▸ **Work order**: A single number is wanted: how many lines of the records below contain the word "kann".

Stored data entries
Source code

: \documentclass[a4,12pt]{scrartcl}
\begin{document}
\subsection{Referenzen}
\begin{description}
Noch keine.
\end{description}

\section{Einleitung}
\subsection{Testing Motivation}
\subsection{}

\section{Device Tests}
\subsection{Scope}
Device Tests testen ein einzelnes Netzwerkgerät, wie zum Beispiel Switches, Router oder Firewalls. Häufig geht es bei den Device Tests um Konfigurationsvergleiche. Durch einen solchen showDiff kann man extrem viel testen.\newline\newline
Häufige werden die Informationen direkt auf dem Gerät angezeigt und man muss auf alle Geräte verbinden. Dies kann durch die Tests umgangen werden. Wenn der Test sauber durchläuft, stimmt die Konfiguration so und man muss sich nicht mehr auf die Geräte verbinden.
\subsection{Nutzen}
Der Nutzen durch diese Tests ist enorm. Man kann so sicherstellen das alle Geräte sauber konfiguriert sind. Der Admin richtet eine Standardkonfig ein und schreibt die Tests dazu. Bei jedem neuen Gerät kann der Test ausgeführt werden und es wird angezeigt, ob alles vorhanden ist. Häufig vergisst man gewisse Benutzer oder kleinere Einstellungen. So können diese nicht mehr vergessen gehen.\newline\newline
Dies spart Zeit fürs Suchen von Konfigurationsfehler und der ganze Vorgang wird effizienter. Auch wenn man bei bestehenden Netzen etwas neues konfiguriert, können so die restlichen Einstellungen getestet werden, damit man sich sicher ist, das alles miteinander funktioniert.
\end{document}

▸ **Response**: 3